(TASK REQUIREMENTS):
Skip the pictures. Output only the lines below starting at the line with "Best Practises - 12" and ending at the line with "# Laboratory1", both ends included, exactly as they are.

-- RAW DATA follows --

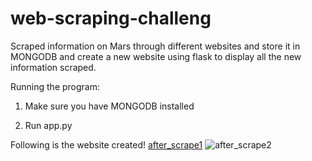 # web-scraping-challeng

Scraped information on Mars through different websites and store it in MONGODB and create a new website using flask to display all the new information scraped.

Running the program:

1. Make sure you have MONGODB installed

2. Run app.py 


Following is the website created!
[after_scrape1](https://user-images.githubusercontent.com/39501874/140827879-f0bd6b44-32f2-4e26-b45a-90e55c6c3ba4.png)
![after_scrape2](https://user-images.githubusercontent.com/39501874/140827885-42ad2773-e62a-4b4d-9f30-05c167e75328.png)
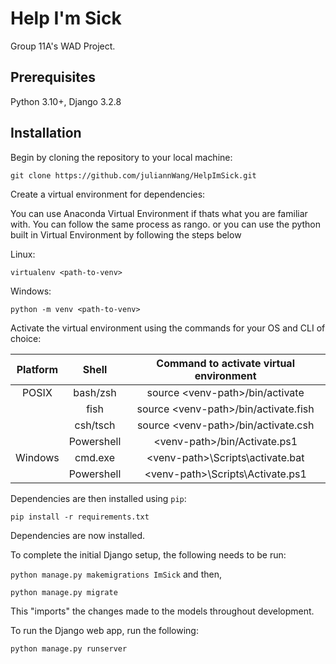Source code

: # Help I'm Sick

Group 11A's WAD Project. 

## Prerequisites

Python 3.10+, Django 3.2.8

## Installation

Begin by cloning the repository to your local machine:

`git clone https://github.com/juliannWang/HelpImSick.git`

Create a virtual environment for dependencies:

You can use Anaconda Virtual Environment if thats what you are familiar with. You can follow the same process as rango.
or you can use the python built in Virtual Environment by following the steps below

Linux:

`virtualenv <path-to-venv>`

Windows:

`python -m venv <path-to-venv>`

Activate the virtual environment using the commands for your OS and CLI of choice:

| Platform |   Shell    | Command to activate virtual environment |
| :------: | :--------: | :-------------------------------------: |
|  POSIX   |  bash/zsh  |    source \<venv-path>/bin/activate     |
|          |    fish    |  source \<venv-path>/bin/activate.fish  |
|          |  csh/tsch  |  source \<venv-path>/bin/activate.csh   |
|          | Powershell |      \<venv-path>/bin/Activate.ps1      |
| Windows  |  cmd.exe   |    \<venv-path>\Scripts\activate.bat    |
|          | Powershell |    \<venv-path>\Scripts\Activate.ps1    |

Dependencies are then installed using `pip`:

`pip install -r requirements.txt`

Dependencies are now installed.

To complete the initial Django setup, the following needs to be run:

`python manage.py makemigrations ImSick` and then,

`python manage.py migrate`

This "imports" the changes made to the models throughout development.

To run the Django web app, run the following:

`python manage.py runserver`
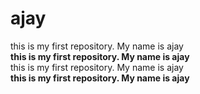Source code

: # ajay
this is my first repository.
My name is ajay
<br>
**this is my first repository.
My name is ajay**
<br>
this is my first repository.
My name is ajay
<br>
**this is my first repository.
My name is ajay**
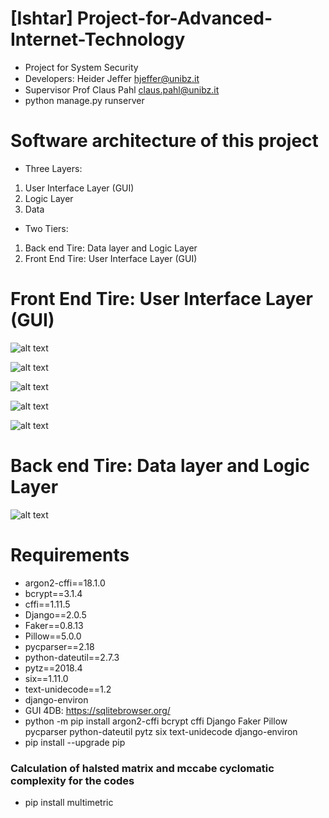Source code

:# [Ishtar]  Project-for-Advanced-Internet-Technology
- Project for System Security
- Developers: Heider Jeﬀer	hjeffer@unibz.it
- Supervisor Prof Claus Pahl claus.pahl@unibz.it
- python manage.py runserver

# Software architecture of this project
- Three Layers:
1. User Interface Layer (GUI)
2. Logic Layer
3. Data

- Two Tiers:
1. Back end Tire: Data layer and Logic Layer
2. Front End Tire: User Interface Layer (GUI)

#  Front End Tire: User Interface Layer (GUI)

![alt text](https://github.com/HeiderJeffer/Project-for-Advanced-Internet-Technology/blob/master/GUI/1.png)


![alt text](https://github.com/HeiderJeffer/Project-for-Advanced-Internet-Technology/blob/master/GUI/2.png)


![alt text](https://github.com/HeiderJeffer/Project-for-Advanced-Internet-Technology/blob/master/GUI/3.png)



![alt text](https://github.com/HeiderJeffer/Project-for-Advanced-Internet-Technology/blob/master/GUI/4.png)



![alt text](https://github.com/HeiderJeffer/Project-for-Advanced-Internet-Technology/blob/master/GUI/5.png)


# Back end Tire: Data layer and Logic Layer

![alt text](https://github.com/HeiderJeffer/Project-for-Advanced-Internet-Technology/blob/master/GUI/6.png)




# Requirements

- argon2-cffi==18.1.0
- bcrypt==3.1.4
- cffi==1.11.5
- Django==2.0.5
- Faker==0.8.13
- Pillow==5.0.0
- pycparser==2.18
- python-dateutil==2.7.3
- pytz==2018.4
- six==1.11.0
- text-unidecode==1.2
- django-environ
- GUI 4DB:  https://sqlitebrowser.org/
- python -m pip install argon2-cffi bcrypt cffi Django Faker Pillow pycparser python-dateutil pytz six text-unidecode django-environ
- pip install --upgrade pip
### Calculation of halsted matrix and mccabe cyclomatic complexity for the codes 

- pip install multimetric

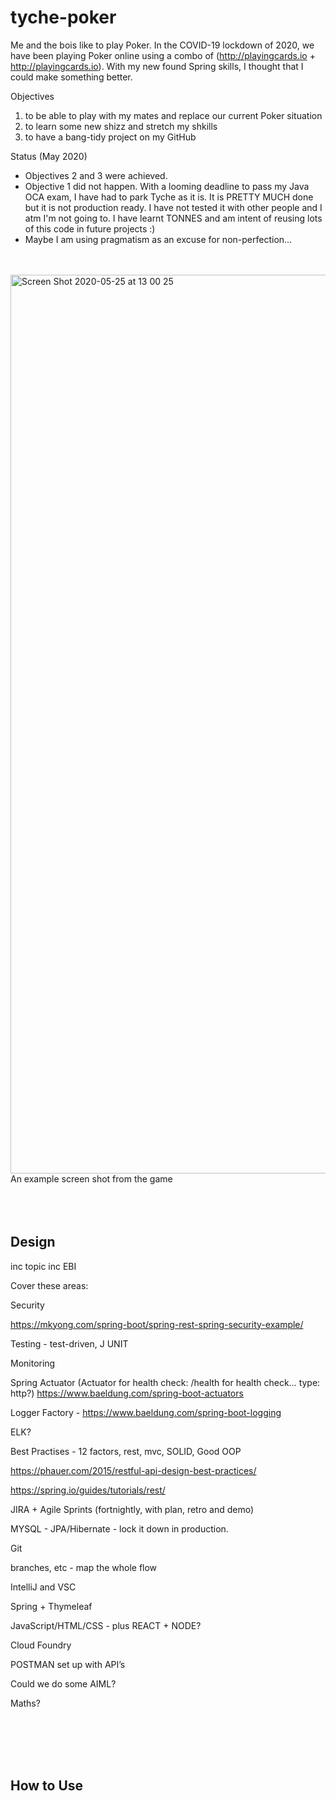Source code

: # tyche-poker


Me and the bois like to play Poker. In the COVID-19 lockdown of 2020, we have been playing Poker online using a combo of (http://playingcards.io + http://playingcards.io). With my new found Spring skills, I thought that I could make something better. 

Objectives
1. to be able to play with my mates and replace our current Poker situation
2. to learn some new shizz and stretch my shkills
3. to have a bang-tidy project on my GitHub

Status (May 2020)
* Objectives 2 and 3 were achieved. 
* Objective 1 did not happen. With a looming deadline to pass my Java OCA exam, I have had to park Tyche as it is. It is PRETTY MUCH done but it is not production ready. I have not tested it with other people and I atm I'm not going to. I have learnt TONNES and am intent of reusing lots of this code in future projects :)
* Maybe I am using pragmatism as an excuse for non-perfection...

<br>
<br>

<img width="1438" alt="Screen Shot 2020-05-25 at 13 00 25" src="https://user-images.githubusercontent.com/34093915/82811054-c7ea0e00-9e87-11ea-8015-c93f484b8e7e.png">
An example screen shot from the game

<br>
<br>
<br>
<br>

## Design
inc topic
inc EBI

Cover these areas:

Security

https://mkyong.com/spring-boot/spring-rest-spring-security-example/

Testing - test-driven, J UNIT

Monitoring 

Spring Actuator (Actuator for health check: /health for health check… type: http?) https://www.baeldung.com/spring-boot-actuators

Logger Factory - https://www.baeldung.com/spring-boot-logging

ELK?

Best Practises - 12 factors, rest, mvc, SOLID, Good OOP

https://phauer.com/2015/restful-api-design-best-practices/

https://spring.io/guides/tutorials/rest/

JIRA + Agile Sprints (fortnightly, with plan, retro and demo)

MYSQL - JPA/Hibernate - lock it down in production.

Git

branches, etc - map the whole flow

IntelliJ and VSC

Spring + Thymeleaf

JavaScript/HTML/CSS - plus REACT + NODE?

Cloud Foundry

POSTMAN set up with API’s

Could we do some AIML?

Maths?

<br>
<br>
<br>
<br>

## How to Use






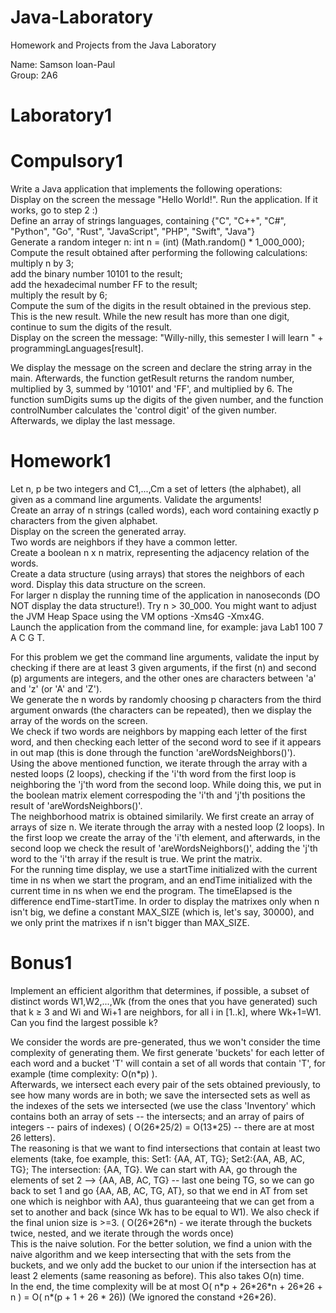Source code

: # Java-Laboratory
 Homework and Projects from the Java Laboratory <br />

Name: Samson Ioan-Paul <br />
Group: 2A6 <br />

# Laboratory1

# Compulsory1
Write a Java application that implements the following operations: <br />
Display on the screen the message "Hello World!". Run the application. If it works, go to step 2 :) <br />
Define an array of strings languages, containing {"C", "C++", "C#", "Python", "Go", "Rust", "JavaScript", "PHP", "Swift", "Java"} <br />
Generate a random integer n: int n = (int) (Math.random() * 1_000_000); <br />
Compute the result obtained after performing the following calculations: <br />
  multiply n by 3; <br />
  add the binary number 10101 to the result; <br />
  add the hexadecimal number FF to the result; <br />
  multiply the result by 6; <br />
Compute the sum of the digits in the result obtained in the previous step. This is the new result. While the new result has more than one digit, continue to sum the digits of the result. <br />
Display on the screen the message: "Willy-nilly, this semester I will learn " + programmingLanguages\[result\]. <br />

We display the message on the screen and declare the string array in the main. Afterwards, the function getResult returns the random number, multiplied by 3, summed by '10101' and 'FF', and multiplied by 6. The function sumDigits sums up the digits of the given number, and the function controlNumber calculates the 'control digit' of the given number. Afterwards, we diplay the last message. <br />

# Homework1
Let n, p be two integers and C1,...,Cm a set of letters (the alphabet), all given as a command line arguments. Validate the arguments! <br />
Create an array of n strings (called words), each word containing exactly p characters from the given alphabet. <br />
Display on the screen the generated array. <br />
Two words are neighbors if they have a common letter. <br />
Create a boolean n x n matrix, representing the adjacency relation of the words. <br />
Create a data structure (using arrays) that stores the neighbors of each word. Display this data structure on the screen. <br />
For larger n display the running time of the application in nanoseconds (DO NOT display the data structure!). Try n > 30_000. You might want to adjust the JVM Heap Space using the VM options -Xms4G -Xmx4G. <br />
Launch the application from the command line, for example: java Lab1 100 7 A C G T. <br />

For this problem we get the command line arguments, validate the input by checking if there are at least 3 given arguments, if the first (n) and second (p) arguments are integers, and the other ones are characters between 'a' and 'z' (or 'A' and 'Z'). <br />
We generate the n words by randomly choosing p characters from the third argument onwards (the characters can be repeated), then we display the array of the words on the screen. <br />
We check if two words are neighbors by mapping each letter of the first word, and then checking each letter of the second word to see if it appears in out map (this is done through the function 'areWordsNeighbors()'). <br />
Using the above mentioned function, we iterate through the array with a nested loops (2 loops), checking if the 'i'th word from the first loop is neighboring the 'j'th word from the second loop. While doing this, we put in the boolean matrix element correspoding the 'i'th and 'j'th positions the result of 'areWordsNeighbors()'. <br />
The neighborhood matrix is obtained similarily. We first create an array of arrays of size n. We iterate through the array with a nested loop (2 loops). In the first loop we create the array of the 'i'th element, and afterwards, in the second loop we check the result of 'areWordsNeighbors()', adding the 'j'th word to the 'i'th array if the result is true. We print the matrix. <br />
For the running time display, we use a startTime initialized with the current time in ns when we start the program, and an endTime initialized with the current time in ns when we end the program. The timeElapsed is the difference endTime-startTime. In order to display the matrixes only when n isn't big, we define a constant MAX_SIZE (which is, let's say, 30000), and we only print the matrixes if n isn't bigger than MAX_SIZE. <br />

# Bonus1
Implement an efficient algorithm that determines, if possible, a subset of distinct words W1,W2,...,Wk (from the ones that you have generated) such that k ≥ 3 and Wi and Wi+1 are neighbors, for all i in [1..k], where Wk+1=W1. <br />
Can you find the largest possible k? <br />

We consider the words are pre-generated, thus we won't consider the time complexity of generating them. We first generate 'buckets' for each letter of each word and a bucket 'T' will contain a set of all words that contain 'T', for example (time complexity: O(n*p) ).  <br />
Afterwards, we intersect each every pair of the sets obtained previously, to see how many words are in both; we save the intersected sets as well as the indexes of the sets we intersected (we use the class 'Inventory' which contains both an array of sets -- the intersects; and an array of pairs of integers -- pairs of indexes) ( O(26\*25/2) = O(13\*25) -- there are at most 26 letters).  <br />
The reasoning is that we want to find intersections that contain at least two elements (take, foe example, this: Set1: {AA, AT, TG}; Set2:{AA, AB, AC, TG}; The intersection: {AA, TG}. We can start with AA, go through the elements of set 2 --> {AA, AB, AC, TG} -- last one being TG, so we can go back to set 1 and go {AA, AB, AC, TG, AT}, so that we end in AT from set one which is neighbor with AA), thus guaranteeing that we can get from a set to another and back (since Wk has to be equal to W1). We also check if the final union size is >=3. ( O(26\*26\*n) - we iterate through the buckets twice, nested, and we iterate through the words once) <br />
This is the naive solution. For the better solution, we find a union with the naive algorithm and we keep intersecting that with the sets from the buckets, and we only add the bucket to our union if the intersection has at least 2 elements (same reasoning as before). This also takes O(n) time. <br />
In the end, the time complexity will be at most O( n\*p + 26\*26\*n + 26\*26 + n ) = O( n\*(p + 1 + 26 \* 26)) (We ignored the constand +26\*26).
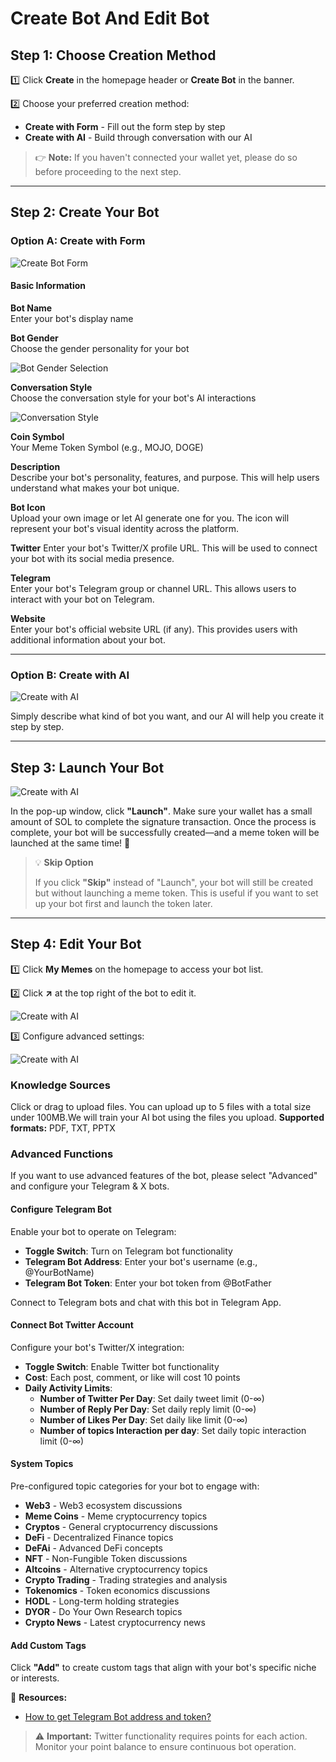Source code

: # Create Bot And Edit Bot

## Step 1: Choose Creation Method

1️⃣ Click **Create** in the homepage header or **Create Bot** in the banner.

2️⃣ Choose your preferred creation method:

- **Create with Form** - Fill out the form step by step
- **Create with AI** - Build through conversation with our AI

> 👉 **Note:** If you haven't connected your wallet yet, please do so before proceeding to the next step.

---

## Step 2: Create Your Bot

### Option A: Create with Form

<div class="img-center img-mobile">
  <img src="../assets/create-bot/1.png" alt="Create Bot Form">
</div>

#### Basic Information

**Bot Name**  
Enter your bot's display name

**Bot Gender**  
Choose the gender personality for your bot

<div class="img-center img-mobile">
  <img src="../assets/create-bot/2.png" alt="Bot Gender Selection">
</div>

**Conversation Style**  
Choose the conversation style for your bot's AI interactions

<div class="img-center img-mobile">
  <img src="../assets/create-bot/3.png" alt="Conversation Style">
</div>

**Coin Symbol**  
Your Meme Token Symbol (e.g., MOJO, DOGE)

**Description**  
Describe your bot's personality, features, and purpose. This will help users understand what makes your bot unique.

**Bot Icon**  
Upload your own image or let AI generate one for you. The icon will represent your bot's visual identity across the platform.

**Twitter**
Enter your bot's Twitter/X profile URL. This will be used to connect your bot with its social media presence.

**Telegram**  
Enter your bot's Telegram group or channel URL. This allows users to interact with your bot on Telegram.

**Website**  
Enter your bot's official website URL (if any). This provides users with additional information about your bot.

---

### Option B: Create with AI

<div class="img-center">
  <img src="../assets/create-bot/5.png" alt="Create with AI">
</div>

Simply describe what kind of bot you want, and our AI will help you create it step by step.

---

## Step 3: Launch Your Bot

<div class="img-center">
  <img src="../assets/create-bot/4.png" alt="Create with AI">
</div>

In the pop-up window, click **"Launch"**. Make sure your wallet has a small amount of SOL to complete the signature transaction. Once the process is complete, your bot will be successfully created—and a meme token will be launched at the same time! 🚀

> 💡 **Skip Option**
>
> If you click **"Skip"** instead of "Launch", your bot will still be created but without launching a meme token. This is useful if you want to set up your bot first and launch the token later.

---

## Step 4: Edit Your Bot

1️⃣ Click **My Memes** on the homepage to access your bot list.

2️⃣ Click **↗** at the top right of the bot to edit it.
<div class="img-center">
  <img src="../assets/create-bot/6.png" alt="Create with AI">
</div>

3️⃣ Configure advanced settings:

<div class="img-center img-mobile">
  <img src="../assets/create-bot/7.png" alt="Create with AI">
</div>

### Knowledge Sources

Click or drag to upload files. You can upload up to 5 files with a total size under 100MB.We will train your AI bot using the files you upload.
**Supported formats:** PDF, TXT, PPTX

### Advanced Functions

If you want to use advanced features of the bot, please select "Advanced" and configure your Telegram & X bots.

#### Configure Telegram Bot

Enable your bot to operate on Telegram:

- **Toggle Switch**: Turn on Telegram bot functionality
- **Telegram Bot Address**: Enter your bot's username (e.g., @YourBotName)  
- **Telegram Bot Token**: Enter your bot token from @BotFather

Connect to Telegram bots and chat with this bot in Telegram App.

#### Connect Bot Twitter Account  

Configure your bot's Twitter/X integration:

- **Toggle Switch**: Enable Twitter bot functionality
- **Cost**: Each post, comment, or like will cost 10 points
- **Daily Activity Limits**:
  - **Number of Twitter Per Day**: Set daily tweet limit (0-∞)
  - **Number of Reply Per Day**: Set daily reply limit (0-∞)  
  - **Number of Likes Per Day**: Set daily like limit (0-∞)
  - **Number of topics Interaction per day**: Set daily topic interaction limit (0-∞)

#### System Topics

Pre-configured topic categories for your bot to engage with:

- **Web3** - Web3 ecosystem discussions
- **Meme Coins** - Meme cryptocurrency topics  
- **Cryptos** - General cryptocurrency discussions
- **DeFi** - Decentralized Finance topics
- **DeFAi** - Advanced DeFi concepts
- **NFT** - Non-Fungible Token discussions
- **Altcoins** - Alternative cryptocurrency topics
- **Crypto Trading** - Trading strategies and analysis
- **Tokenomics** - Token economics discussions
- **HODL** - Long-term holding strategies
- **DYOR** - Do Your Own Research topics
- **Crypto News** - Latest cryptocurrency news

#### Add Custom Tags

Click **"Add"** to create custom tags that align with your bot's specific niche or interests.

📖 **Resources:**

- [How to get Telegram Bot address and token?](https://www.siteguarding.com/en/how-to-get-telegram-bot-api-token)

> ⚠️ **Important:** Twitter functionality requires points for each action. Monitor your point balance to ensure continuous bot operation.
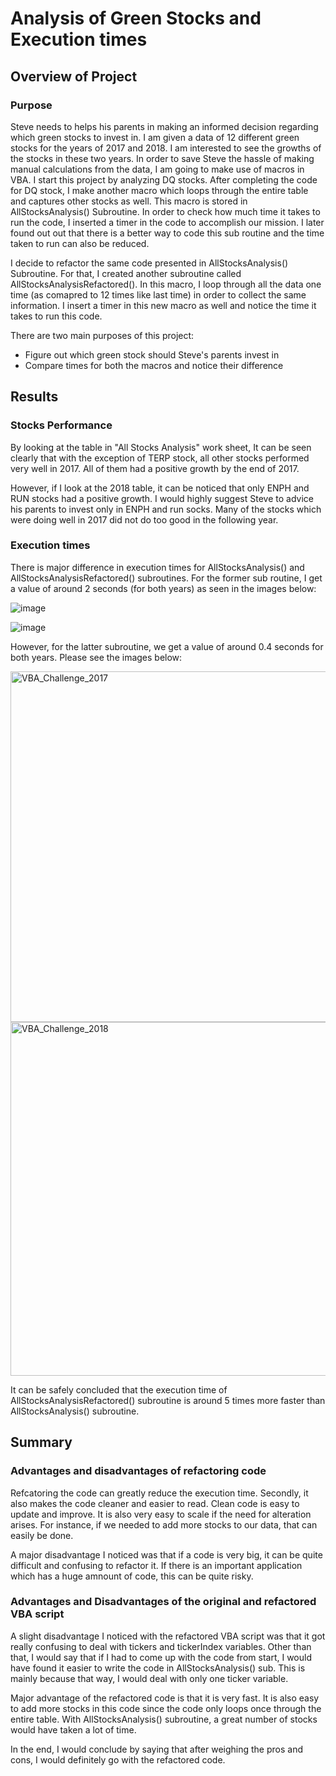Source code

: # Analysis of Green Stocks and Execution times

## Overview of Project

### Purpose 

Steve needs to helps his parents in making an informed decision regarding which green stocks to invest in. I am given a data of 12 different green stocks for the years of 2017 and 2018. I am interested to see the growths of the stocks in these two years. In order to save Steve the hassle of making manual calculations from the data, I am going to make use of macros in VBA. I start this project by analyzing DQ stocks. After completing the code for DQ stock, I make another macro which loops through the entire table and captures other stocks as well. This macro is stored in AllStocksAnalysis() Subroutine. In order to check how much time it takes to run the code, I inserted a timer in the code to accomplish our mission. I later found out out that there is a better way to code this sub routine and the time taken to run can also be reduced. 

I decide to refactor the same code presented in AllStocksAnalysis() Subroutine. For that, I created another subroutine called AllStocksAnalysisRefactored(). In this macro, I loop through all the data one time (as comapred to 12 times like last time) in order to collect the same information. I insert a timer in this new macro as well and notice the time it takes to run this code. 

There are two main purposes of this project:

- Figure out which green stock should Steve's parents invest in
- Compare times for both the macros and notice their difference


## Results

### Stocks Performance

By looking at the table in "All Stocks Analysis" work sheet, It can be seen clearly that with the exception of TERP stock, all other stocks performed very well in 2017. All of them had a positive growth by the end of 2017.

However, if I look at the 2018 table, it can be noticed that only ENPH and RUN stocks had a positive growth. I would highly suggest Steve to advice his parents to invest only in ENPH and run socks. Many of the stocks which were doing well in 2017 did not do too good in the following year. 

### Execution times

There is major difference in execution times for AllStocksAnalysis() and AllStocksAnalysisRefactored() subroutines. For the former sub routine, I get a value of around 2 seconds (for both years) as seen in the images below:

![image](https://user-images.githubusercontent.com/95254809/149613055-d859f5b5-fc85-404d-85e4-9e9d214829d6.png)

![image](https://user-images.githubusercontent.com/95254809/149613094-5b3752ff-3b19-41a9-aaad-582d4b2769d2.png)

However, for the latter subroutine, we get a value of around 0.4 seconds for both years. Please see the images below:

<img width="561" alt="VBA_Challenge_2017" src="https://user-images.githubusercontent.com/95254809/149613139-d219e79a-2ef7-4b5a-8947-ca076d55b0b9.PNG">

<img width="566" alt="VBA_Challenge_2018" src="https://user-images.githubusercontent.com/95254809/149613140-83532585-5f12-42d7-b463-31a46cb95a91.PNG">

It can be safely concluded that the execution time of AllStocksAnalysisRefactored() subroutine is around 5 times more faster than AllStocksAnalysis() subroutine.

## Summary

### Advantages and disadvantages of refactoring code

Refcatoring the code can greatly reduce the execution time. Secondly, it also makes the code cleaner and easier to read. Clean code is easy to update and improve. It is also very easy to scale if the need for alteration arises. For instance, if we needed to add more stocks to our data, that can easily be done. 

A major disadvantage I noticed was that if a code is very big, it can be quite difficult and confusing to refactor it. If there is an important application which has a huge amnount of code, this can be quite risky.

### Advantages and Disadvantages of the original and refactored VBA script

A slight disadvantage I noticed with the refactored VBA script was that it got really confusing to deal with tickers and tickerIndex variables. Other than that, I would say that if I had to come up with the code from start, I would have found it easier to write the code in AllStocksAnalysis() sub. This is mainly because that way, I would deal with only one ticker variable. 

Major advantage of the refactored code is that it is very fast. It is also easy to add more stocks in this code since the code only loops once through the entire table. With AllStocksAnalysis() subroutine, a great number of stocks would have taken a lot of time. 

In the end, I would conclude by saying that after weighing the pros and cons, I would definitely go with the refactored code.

-- RAW DATA concluded --

(EXERCISE RESULT):
Best Practises - 12 factors, rest, mvc, SOLID, Good OOP

https://phauer.com/2015/restful-api-design-best-practices/

https://spring.io/guides/tutorials/rest/

JIRA + Agile Sprints (fortnightly, with plan, retro and demo)

MYSQL - JPA/Hibernate - lock it down in production.

Git

branches, etc - map the whole flow

IntelliJ and VSC

Spring + Thymeleaf

JavaScript/HTML/CSS - plus REACT + NODE?

Cloud Foundry

POSTMAN set up with API’s

Could we do some AIML?

Maths?

<br>
<br>
<br>
<br>

## How to Use






Source code

: # Java-Laboratory
 Homework and Projects from the Java Laboratory <br />

Name: Samson Ioan-Paul <br />
Group: 2A6 <br />

# Laboratory1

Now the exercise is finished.